Re: jsonb format is pessimal for toast compression

From: Tom Lane <tgl(at)sss(dot)pgh(dot)pa(dot)us>
To: Stephen Frost <sfrost(at)snowman(dot)net>
Cc: pgsql-hackers(at)postgresql(dot)org, Larry White <ljw1001(at)gmail(dot)com>
Subject: Re: jsonb format is pessimal for toast compression
Date: 2014-08-08 15:02:26
Message-ID: 10010.1407510146@sss.pgh.pa.us
Views: Raw Message | Whole Thread | Download mbox | Resend email
Thread:
Lists: pgsql-hackers

Stephen Frost <sfrost(at)snowman(dot)net> writes:
> * Tom Lane (tgl(at)sss(dot)pgh(dot)pa(dot)us) wrote:
>> I looked into the issue reported in bug #11109. The problem appears to be
>> that jsonb's on-disk format is designed in such a way that the leading
>> portion of any JSON array or object will be fairly incompressible, because
>> it consists mostly of a strictly-increasing series of integer offsets.
>> This interacts poorly with the code in pglz_compress() that gives up if
>> it's found nothing compressible in the first first_success_by bytes of a
>> value-to-be-compressed. (first_success_by is 1024 in the default set of
>> compression parameters.)

> I haven't looked at this in any detail, so take this with a grain of
> salt, but what about teaching pglz_compress about using an offset
> farther into the data, if the incoming data is quite a bit larger than
> 1k?

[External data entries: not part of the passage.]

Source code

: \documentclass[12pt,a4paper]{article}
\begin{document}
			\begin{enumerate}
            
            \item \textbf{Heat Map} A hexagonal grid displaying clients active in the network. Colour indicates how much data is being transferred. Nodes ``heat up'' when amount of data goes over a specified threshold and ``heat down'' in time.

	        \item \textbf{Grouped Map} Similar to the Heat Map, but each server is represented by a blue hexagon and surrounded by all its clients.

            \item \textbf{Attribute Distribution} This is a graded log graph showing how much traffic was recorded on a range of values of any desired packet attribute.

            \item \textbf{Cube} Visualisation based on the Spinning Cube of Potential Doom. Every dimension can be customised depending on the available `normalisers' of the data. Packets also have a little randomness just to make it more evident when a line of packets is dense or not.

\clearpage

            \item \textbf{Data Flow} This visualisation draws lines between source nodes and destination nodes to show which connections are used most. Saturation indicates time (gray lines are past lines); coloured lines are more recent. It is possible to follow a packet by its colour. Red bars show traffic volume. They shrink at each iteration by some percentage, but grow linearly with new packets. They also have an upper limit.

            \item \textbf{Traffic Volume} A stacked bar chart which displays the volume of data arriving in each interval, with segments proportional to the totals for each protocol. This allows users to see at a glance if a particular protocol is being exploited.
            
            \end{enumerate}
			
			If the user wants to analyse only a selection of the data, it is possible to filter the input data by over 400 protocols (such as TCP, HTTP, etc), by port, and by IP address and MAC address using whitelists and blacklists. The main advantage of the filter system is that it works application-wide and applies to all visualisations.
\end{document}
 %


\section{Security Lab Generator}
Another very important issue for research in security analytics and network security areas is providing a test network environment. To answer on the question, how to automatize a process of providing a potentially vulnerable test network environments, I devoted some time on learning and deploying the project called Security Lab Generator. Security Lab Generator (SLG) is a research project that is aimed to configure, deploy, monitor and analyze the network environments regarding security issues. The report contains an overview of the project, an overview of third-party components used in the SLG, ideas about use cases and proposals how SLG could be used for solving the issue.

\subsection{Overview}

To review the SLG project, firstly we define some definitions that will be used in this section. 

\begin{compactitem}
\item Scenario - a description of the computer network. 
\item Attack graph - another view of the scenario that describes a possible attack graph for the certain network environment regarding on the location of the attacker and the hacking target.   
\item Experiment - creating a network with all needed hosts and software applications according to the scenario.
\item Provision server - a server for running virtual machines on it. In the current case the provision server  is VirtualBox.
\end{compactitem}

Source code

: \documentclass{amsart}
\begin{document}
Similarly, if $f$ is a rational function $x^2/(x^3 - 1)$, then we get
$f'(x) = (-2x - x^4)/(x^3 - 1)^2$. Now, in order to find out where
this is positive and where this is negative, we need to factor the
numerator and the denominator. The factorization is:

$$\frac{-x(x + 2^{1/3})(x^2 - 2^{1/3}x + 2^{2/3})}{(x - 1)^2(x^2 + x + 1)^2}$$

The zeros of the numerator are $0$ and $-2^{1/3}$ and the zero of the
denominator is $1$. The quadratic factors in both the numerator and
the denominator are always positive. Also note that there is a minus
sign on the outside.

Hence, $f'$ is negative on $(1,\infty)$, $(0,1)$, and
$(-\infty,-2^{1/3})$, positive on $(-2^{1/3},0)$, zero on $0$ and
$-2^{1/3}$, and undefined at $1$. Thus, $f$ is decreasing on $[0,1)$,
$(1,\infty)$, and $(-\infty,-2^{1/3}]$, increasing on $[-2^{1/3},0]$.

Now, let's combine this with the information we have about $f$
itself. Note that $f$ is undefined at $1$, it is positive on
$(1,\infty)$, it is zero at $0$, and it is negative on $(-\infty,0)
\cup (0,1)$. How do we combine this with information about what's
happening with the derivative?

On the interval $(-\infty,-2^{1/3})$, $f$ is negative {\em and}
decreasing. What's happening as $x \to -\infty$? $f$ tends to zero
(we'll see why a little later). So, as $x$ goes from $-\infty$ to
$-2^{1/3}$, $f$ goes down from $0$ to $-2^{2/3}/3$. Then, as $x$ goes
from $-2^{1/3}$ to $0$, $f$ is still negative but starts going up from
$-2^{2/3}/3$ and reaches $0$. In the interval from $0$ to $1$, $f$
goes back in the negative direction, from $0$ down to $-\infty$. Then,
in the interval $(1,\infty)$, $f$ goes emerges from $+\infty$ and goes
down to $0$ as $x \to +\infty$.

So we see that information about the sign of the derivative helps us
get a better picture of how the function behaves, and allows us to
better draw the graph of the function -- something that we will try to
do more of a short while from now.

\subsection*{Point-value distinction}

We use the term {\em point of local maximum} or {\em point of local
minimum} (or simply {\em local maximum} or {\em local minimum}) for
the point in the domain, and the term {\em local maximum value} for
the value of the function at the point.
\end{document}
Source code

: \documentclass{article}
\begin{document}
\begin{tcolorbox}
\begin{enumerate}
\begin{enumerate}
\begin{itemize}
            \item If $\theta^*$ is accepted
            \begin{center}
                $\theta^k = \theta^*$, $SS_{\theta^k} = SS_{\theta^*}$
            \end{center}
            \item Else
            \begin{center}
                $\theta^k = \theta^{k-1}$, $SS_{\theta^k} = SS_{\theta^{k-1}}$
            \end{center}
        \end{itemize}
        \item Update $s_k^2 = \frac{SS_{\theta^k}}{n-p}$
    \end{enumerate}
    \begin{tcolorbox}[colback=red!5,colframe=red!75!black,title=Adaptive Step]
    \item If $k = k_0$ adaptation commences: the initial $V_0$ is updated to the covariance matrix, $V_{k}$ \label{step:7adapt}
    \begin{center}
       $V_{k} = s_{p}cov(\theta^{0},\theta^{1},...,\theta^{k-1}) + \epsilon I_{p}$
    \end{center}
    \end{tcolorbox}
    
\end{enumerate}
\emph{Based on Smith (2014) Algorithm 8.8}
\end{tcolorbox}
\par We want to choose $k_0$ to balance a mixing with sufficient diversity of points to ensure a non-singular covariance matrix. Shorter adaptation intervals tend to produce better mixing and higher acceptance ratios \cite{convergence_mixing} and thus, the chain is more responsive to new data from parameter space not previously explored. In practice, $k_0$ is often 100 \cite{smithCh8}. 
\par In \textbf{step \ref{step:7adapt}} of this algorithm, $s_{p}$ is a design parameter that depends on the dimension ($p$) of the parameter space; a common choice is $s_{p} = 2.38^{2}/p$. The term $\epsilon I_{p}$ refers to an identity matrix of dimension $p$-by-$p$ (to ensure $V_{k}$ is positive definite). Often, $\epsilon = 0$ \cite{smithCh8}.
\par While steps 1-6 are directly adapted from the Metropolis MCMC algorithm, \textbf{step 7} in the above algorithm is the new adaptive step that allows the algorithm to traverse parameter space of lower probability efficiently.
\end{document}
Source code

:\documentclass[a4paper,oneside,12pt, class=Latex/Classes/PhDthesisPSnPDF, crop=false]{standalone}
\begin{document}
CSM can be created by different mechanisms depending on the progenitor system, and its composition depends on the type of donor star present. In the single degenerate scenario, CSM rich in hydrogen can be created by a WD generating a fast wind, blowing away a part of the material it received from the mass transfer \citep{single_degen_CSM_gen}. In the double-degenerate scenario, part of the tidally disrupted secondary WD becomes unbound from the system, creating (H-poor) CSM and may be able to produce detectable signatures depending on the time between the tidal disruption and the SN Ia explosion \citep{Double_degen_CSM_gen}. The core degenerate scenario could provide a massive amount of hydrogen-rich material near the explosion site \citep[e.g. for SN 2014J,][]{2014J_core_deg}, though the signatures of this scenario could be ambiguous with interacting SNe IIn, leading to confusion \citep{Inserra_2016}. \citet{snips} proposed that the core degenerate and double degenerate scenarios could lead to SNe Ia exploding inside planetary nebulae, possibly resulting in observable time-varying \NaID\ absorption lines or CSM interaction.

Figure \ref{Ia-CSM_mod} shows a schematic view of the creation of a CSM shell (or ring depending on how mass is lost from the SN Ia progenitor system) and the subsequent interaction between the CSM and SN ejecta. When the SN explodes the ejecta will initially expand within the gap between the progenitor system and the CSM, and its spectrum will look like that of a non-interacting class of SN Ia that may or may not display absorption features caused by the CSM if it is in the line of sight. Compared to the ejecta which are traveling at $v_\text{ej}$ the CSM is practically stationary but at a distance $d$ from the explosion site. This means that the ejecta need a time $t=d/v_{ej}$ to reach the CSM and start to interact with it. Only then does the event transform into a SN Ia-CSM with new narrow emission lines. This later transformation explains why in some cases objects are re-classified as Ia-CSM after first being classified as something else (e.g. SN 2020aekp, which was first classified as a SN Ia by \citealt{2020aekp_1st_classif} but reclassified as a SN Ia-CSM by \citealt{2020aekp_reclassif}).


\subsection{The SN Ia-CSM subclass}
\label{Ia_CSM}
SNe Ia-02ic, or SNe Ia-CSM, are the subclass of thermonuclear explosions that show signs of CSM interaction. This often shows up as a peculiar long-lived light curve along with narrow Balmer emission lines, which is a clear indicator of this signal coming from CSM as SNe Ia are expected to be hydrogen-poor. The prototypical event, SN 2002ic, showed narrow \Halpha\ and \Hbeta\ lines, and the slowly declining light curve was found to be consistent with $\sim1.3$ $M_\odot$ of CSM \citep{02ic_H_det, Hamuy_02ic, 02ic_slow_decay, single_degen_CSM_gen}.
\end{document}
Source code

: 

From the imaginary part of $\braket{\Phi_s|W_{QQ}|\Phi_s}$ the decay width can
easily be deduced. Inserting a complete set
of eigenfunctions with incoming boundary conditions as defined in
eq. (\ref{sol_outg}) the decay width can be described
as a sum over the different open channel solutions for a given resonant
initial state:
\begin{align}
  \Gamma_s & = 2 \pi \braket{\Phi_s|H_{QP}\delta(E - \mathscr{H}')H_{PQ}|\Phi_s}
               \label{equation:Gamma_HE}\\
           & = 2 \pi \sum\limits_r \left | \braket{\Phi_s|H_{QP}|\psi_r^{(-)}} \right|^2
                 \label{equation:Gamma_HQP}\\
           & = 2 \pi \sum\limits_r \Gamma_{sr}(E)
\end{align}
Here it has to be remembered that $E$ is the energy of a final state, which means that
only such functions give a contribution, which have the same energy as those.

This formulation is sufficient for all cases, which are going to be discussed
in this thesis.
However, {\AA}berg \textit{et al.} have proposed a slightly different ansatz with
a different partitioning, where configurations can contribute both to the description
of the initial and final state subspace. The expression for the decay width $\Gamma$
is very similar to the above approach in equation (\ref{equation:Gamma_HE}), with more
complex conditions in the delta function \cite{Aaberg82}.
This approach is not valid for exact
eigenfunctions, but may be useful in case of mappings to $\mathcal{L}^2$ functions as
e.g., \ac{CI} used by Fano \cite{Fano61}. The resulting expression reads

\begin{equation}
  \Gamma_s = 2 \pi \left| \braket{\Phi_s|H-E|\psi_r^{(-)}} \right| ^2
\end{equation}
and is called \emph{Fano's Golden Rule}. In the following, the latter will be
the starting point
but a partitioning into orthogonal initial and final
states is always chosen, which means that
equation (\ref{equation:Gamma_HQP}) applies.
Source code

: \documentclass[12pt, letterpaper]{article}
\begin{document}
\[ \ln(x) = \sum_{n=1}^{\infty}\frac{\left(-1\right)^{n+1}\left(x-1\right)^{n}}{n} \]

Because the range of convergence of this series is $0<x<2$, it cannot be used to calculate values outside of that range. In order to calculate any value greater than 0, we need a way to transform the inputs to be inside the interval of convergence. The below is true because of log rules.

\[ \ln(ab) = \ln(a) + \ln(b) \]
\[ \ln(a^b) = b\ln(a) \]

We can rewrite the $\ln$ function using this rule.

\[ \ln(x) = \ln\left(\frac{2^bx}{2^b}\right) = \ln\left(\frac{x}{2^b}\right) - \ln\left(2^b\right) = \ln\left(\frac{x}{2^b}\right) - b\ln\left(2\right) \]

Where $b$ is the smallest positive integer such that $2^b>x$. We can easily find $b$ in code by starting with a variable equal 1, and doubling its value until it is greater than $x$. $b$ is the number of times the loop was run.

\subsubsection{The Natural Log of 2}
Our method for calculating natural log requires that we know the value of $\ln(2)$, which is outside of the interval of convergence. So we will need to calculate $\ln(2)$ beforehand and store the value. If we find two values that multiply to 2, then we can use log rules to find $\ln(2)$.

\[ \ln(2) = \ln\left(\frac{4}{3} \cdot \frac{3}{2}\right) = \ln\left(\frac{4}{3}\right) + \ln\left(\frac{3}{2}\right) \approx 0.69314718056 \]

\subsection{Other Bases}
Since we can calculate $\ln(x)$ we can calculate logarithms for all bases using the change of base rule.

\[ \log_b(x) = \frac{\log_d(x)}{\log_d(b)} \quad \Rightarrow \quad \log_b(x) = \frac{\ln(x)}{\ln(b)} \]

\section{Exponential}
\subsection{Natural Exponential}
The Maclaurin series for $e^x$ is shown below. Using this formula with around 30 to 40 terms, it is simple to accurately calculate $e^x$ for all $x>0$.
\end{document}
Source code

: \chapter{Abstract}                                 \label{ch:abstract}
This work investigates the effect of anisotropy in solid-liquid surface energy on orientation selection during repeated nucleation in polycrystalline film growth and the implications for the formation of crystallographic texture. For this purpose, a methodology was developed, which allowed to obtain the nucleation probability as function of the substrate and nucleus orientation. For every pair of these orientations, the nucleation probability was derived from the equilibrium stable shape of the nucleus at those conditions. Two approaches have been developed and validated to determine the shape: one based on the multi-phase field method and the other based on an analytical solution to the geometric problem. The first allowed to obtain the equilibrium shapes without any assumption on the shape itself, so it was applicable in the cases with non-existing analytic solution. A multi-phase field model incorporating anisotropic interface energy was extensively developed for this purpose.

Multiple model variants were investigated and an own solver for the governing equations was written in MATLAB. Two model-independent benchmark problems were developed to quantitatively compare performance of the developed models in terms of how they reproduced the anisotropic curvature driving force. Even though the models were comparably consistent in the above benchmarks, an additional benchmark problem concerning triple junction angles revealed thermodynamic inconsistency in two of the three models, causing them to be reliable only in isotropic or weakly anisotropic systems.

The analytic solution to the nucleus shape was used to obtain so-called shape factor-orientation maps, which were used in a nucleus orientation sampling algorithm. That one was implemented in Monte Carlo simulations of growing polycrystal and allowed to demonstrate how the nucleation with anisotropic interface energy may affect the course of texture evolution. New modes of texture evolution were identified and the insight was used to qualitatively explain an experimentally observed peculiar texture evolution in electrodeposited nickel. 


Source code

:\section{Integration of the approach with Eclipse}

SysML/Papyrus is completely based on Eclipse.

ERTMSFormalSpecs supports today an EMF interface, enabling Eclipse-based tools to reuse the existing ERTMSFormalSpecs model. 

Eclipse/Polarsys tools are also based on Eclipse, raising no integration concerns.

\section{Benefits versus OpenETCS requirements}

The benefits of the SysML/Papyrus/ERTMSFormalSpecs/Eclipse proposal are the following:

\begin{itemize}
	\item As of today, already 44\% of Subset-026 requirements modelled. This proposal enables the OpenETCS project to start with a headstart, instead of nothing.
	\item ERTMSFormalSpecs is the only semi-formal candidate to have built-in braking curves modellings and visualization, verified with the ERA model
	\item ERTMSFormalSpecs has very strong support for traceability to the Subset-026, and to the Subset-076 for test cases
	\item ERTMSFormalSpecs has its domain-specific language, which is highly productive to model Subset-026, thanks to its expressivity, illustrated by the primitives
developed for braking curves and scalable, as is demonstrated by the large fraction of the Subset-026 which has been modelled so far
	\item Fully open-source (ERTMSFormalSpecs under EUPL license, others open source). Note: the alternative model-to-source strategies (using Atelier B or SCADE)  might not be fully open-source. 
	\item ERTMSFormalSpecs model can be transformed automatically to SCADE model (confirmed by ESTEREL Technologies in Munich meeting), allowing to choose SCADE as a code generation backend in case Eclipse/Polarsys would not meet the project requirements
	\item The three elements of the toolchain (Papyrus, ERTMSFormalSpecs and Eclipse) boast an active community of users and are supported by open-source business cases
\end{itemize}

This is just a test to see if it's worthwhile to keep going, no?

Well, the point of the existing approach is that it's a *nearly free*
test to see if it's worthwhile to keep going; there's just one if-test
added in the outer loop of the compression code. (cf commit ad434473ebd2,
which added that along with some other changes.) AFAICS, what we'd have
to do to do it as you suggest would to execute compression on some subset
of the data and then throw away that work entirely. I do not find that
attractive, especially when for most datatypes there's no particular
reason to look at one subset instead of another.

> I'm rather disinclined to change the on-disk format because of this
> specific test, that feels a bit like the tail wagging the dog to me,
> especially as I do hope that some day we'll figure out a way to use a
> better compression algorithm than pglz.

I'm unimpressed by that argument too, for a number of reasons:

1. The real problem here is that jsonb is emitting quite a bit of
fundamentally-nonrepetitive data, even when the user-visible input is very
repetitive. That's a compression-unfriendly transformation by anyone's
measure. Assuming that some future replacement for pg_lzcompress() will
nonetheless be able to compress the data strikes me as mostly wishful
thinking. Besides, we'd more than likely have a similar early-exit rule
in any substitute implementation, so that we'd still be at risk even if
it usually worked.

2. Are we going to ship 9.4 without fixing this? I definitely don't see
replacing pg_lzcompress as being on the agenda for 9.4, whereas changing
jsonb is still within the bounds of reason.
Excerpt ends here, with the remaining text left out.